• [Problem details]:
Repeat the records exactly as given. Do not include the pictures.

:: Given information ::

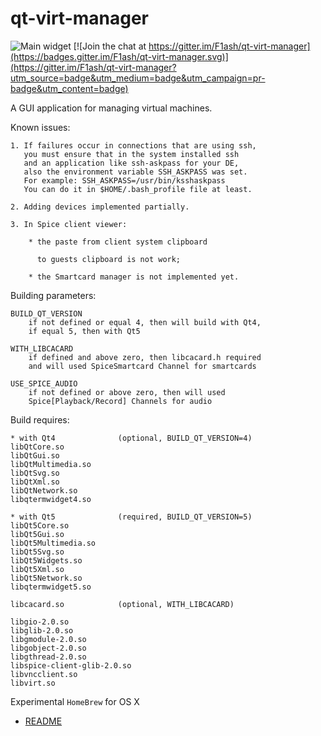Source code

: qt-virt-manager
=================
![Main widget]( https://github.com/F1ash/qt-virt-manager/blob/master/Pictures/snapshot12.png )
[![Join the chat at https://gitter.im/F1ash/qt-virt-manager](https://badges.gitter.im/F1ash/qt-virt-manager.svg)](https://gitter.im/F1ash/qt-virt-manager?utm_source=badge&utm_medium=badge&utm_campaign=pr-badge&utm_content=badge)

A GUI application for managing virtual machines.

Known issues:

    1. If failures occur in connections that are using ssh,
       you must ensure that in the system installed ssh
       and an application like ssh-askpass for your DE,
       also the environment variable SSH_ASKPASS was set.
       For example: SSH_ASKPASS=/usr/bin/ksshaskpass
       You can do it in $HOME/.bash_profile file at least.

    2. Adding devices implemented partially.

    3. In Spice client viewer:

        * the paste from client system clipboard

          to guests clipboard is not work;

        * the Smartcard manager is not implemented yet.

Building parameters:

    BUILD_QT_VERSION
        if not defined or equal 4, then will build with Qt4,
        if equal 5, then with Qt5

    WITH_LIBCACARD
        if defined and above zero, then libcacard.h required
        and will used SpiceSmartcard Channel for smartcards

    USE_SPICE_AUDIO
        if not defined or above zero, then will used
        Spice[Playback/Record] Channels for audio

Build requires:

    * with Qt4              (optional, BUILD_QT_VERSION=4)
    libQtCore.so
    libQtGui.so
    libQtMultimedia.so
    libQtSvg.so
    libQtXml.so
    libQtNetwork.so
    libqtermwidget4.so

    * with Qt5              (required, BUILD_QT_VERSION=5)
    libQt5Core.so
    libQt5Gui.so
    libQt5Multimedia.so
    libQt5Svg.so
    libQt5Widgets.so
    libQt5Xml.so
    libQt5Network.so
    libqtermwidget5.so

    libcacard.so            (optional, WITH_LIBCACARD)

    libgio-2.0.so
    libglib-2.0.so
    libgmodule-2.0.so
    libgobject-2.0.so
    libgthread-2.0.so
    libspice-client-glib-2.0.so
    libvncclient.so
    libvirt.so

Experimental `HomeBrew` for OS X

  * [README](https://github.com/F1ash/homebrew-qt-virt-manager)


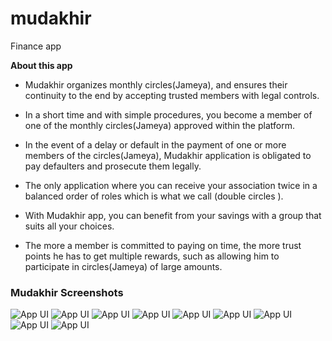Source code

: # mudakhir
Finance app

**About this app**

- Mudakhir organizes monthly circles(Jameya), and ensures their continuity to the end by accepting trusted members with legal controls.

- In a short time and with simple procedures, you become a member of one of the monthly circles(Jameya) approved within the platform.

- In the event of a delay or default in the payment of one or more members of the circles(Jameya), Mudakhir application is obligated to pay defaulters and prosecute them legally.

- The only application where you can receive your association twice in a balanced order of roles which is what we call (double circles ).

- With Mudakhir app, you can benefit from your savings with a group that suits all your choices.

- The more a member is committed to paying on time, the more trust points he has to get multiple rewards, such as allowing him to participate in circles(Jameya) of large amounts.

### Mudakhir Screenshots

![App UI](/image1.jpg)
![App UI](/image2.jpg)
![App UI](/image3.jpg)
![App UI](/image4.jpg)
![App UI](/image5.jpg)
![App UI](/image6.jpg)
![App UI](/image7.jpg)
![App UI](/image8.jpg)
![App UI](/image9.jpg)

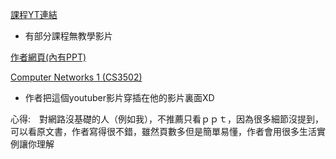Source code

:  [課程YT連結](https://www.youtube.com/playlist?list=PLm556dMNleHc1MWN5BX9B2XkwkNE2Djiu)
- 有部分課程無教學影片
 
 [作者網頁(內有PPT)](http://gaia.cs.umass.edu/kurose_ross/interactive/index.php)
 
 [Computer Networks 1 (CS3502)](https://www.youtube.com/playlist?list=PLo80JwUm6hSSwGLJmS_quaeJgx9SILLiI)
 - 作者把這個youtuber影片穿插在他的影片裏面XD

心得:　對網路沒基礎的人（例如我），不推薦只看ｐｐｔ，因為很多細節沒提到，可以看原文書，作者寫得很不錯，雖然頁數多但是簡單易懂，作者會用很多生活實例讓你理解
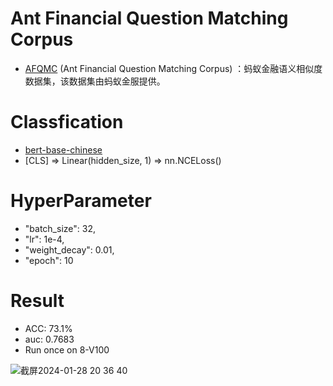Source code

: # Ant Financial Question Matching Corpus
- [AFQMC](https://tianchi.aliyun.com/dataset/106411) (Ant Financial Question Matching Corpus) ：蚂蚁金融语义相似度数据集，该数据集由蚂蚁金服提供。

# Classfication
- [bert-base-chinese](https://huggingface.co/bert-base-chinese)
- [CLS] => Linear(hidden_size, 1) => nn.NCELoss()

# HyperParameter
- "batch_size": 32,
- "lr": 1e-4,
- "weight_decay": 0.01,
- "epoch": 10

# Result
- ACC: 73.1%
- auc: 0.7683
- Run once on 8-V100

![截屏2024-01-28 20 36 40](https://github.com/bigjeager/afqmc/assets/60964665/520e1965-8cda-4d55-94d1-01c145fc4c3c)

:::

• [Response to the exercise]:
Source code

: qt-virt-manager
=================
![Main widget]( https://github.com/F1ash/qt-virt-manager/blob/master/Pictures/snapshot12.png )
[![Join the chat at https://gitter.im/F1ash/qt-virt-manager](https://badges.gitter.im/F1ash/qt-virt-manager.svg)](https://gitter.im/F1ash/qt-virt-manager?utm_source=badge&utm_medium=badge&utm_campaign=pr-badge&utm_content=badge)

A GUI application for managing virtual machines.

Known issues:

    1. If failures occur in connections that are using ssh,
       you must ensure that in the system installed ssh
       and an application like ssh-askpass for your DE,
       also the environment variable SSH_ASKPASS was set.
       For example: SSH_ASKPASS=/usr/bin/ksshaskpass
       You can do it in $HOME/.bash_profile file at least.

    2. Adding devices implemented partially.

    3. In Spice client viewer:

        * the paste from client system clipboard

          to guests clipboard is not work;

        * the Smartcard manager is not implemented yet.

Building parameters:

    BUILD_QT_VERSION
        if not defined or equal 4, then will build with Qt4,
        if equal 5, then with Qt5

    WITH_LIBCACARD
        if defined and above zero, then libcacard.h required
        and will used SpiceSmartcard Channel for smartcards

    USE_SPICE_AUDIO
        if not defined or above zero, then will used
        Spice[Playback/Record] Channels for audio

Build requires:

    * with Qt4              (optional, BUILD_QT_VERSION=4)
    libQtCore.so
    libQtGui.so
    libQtMultimedia.so
    libQtSvg.so
    libQtXml.so
    libQtNetwork.so
    libqtermwidget4.so

    * with Qt5              (required, BUILD_QT_VERSION=5)
    libQt5Core.so
    libQt5Gui.so
    libQt5Multimedia.so
    libQt5Svg.so
    libQt5Widgets.so
    libQt5Xml.so
    libQt5Network.so
    libqtermwidget5.so

    libcacard.so            (optional, WITH_LIBCACARD)

    libgio-2.0.so
    libglib-2.0.so
    libgmodule-2.0.so
    libgobject-2.0.so
    libgthread-2.0.so
    libspice-client-glib-2.0.so
    libvncclient.so
    libvirt.so

Experimental `HomeBrew` for OS X

  * [README](https://github.com/F1ash/homebrew-qt-virt-manager)


Source code

: # mudakhir
Finance app

**About this app**

- Mudakhir organizes monthly circles(Jameya), and ensures their continuity to the end by accepting trusted members with legal controls.

- In a short time and with simple procedures, you become a member of one of the monthly circles(Jameya) approved within the platform.

- In the event of a delay or default in the payment of one or more members of the circles(Jameya), Mudakhir application is obligated to pay defaulters and prosecute them legally.

- The only application where you can receive your association twice in a balanced order of roles which is what we call (double circles ).

- With Mudakhir app, you can benefit from your savings with a group that suits all your choices.

- The more a member is committed to paying on time, the more trust points he has to get multiple rewards, such as allowing him to participate in circles(Jameya) of large amounts.

### Mudakhir Screenshots

![App UI](/image1.jpg)
![App UI](/image2.jpg)
![App UI](/image3.jpg)
![App UI](/image4.jpg)
![App UI](/image5.jpg)
![App UI](/image6.jpg)
![App UI](/image7.jpg)
![App UI](/image8.jpg)
![App UI](/image9.jpg)

Source code

:  [課程YT連結](https://www.youtube.com/playlist?list=PLm556dMNleHc1MWN5BX9B2XkwkNE2Djiu)
- 有部分課程無教學影片
 
 [作者網頁(內有PPT)](http://gaia.cs.umass.edu/kurose_ross/interactive/index.php)
 
 [Computer Networks 1 (CS3502)](https://www.youtube.com/playlist?list=PLo80JwUm6hSSwGLJmS_quaeJgx9SILLiI)
 - 作者把這個youtuber影片穿插在他的影片裏面XD

心得:　對網路沒基礎的人（例如我），不推薦只看ｐｐｔ，因為很多細節沒提到，可以看原文書，作者寫得很不錯，雖然頁數多但是簡單易懂，作者會用很多生活實例讓你理解
Source code

: # Ant Financial Question Matching Corpus
- [AFQMC](https://tianchi.aliyun.com/dataset/106411) (Ant Financial Question Matching Corpus) ：蚂蚁金融语义相似度数据集，该数据集由蚂蚁金服提供。

# Classfication
- [bert-base-chinese](https://huggingface.co/bert-base-chinese)
- [CLS] => Linear(hidden_size, 1) => nn.NCELoss()

# HyperParameter
- "batch_size": 32,
- "lr": 1e-4,
- "weight_decay": 0.01,
- "epoch": 10

# Result
- ACC: 73.1%
- auc: 0.7683
- Run once on 8-V100

![截屏2024-01-28 20 36 40](https://github.com/bigjeager/afqmc/assets/60964665/520e1965-8cda-4d55-94d1-01c145fc4c3c)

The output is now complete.